4. Syarat-Syarat Untuk Bisa Dipakai Sebagai
Hujjah.
Didalam
menggunakan maslahah mursaalah itu sebagai hujjah, para Ulama’ bersikap
hati-hati sehingga tidak menimbulkan pembentukan syari’at berdasarkan nafsu dan
keinginan tertentu. Berdasarkaan hal tersebut maka para Ulama’ menyusun
syarat-syarat maslahah mursalah yang dipakai sebagai dasar pembentukan hukum.
Syarat-Syarat
tersebut terdapat tiga macam, yaitu:
a. Harus benar-benar merupakan maslahah,
atau bukan maslahah yang bersifat perkiraan. Maksudnya ialah agar bisa
diwujudkan pembentukan hukum suuatu masalah atau peristiwa yang melahirkan
suatu kemanfaatan dan menolak kemudhorotan. Jika maslahah itu berdasarkan
dugaan, atau pembetukan hukum mendatangkan kemanfaatan tanpa pertimbangan
apakah maslahah itu bisa lahir lantaran pembentukan hukum tersebut, berarti
maslahah tersebut hanya diambiil berdasarkan dugaan semata. Misalnya, maslahah
dalam hal merampas hak suami didalam menceraikan istrinya, kemudian hak talak
itu dijadikan sebagai hak Qodhi dalam seluruh suasana.
b. Masalah itu sifatnya umum, bukan
bersifat perorangan. Maksudnya ialah, bahwa dalam kaitannya dengan pemmbentukan
hukum terhadap suatu kejadian atau masalah yang dapat melahirkan kemanfaatan
bagi kebanyakan immat manusi, yang benar-benar dapat terwujud. Atau pembentukan
hukum itu bisa menolak mudhorot, atau tidak hanya mendatangkan kemanfaatan bagi
sseorang atau beberapa orang.

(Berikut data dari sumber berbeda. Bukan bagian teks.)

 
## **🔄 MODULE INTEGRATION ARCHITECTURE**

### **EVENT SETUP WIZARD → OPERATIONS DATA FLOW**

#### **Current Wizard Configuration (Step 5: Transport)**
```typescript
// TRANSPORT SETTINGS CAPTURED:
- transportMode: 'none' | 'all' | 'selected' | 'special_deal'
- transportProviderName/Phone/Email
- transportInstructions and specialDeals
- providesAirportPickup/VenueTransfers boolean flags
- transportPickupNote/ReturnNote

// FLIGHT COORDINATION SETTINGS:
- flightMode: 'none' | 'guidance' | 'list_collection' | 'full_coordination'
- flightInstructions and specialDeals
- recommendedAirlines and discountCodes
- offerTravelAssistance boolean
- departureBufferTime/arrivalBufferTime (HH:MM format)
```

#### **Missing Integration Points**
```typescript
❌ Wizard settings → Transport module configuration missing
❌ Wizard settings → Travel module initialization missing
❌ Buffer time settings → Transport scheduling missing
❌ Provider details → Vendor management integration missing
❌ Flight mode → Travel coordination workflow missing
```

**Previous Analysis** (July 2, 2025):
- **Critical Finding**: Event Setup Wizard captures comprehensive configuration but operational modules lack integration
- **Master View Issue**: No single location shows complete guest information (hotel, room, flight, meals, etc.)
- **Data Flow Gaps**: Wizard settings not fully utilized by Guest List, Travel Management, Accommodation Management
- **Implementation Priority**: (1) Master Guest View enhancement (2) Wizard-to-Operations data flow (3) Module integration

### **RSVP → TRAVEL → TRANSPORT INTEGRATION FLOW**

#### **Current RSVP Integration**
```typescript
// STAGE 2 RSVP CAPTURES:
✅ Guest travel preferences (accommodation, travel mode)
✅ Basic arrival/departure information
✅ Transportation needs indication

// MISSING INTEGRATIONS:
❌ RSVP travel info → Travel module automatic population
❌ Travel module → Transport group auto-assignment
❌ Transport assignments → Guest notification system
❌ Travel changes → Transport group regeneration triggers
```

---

Karenanya, hukum itu tidakdapat disyari’atkan
lantaran hanya membuahkan kemaslahatan secara khusus kapada pemimpin atu
orang-orang tertentu dengan tidak menaruh perhatian kepada kemaslahatan ummat.

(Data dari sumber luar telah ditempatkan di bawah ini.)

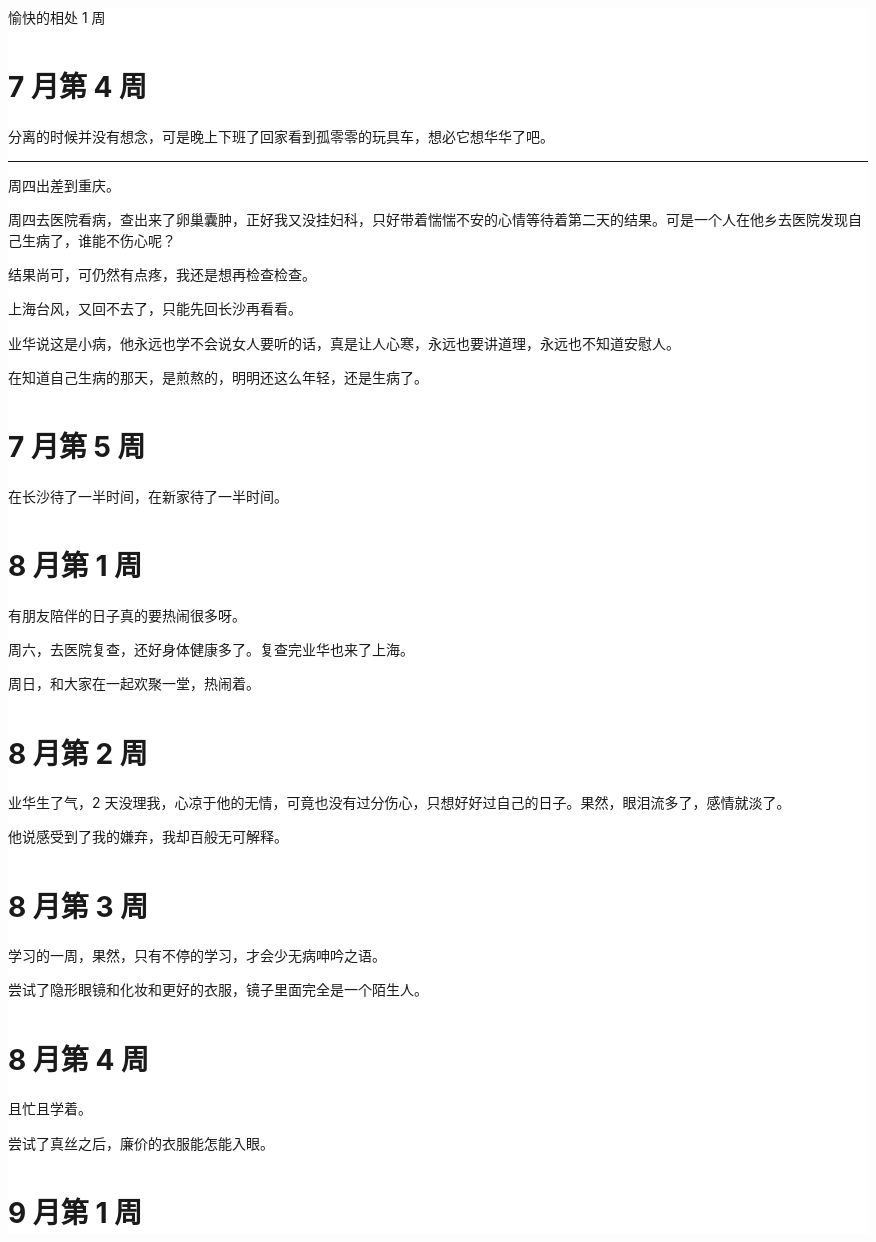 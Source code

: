 愉快的相处 1 周

# 7 月第 4 周

分离的时候并没有想念，可是晚上下班了回家看到孤零零的玩具车，想必它想华华了吧。

---

周四出差到重庆。

周四去医院看病，查出来了卵巢囊肿，正好我又没挂妇科，只好带着惴惴不安的心情等待着第二天的结果。可是一个人在他乡去医院发现自己生病了，谁能不伤心呢？

结果尚可，可仍然有点疼，我还是想再检查检查。

上海台风，又回不去了，只能先回长沙再看看。

业华说这是小病，他永远也学不会说女人要听的话，真是让人心寒，永远也要讲道理，永远也不知道安慰人。

在知道自己生病的那天，是煎熬的，明明还这么年轻，还是生病了。

# 7 月第 5 周

在长沙待了一半时间，在新家待了一半时间。

# 8 月第 1 周

有朋友陪伴的日子真的要热闹很多呀。

周六，去医院复查，还好身体健康多了。复查完业华也来了上海。

周日，和大家在一起欢聚一堂，热闹着。

# 8 月第 2 周

业华生了气，2 天没理我，心凉于他的无情，可竟也没有过分伤心，只想好好过自己的日子。果然，眼泪流多了，感情就淡了。

他说感受到了我的嫌弃，我却百般无可解释。

# 8 月第 3 周

学习的一周，果然，只有不停的学习，才会少无病呻吟之语。

尝试了隐形眼镜和化妆和更好的衣服，镜子里面完全是一个陌生人。

# 8 月第 4 周

且忙且学着。

尝试了真丝之后，廉价的衣服能怎能入眼。

# 9 月第 1 周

Dengan kata lain, kemaslahatan itu harus memberikan manfaat bagi seluruh
manusia.
c. Pembentukan hukum dengan mengambil
kemaslahatan ini tidak berlawanan dengan tata hukum atau dasar ketetapan nash
dan ijma’. Karenanya, tuntutan kemaslahatan untuk mempersamakan antara anak
laki-laki dan wanita dahal hal pembagian harta waris, merupakan maslahat yang
tidak bisa dibenarkan. Sebab, masalah yang demmikian itu adalah batal.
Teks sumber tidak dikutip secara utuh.